We live in a world where success is highly celebrated, which is a good thing. Unfortunately, most people tend to be attracted to the rewards of success such as affluence, mansions, Champagne, exotic cars, yacht parties, etc. Few people ask where the celebrity was years ago while still unknown. Very little thought is given to the hard training, sacrifices, sleepless nights and endurance it took to step into the limelight.

People desire others’ successes yet they can’t pay the price. If success is ever transferable, it will not be sustainable because you can’t keep what you never earned. There is something about the process of achieving success, no matter how grueling, that helps to keep it. The secret of staying on top is usually acquired on the way up. Ants are smart enough to know that success is at a cost:

  1. The ability to hold on: how much pressure can you endure before you give up?

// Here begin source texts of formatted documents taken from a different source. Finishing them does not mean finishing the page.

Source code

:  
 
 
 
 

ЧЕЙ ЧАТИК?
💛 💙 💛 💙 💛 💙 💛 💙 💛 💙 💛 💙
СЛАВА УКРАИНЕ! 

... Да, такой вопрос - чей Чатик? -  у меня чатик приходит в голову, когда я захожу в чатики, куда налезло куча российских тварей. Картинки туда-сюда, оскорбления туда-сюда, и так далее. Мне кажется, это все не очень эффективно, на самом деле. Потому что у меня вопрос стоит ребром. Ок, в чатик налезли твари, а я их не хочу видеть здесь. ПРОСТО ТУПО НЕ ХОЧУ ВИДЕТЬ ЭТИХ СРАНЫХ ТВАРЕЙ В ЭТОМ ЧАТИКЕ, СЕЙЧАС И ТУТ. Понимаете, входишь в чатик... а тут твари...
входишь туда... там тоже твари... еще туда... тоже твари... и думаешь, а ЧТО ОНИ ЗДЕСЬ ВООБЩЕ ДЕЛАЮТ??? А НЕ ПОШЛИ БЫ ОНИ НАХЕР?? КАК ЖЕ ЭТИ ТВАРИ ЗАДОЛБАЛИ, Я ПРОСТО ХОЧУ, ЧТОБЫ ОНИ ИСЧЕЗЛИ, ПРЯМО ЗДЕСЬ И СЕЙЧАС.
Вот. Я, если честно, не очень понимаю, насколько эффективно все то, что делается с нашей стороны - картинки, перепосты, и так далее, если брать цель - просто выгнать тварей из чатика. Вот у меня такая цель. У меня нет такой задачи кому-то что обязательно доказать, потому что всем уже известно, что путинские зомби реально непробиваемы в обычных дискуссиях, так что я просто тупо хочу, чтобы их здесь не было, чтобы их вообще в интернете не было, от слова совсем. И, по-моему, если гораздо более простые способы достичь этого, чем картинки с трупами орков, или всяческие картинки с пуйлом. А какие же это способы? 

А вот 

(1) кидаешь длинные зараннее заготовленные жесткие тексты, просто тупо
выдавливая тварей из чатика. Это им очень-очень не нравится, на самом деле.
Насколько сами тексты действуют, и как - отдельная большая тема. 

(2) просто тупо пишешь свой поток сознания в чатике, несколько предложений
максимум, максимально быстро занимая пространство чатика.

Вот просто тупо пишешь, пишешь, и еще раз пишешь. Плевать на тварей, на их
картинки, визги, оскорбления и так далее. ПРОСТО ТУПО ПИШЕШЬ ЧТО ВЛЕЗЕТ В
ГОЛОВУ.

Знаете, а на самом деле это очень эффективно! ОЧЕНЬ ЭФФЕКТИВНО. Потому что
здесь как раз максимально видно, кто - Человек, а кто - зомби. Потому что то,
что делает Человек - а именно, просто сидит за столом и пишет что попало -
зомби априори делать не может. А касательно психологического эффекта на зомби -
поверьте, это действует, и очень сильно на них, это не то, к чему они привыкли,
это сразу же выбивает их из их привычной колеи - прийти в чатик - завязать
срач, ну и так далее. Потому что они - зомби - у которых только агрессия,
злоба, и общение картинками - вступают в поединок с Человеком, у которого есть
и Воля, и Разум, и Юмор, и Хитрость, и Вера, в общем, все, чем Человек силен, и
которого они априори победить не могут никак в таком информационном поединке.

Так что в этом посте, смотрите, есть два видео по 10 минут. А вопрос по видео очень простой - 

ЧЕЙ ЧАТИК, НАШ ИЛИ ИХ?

Some scientists devised an ingenious experiment to test how good weaver ants are at gripping sleek surfaces. They placed some ants in a centrifuge, a miniature version of what a trainee astronaut endures. It was discovered that at 100 times the force of gravity, which was enough to crush a human astronaut, the ants could still grip the glass surface.
  2. High level engagement: some people want maximum benefit for minimum effort. In a lab test, some scientists measured the metabolic rate of grass-cutter ants while they cut and discovered that the ants’ rate was 3 times higher than an exercising athlete. There is no one who achieves extraordinary results without extraordinary efforts.